Activity: List every line in this data where the string "scheme" occurs.

Records for the task:
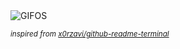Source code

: <div align="justify">
<picture>
    <source media="(prefers-color-scheme: dark)" srcset="https://i.ibb.co/Gfj9hRbH/output-gif.gif">
    <source media="(prefers-color-scheme: light)" srcset="https://i.ibb.co/Gfj9hRbH/output-gif.gif">
    <img alt="GIFOS" src="https://i.ibb.co/Gfj9hRbH/output-gif.gif">
</picture>

<sub><i>inspired from [x0rzavi/github-readme-terminal](https://github.com/x0rzavi/github-readme-terminal)</i></sub>

</div>

<!-- Image deletion URL: https://ibb.co/WN10TfYV/162870ba6d9155125b85c6309670951b -->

Response below:
    <source media="(prefers-color-scheme: dark)" srcset="https://i.ibb.co/Gfj9hRbH/output-gif.gif">
    <source media="(prefers-color-scheme: light)" srcset="https://i.ibb.co/Gfj9hRbH/output-gif.gif">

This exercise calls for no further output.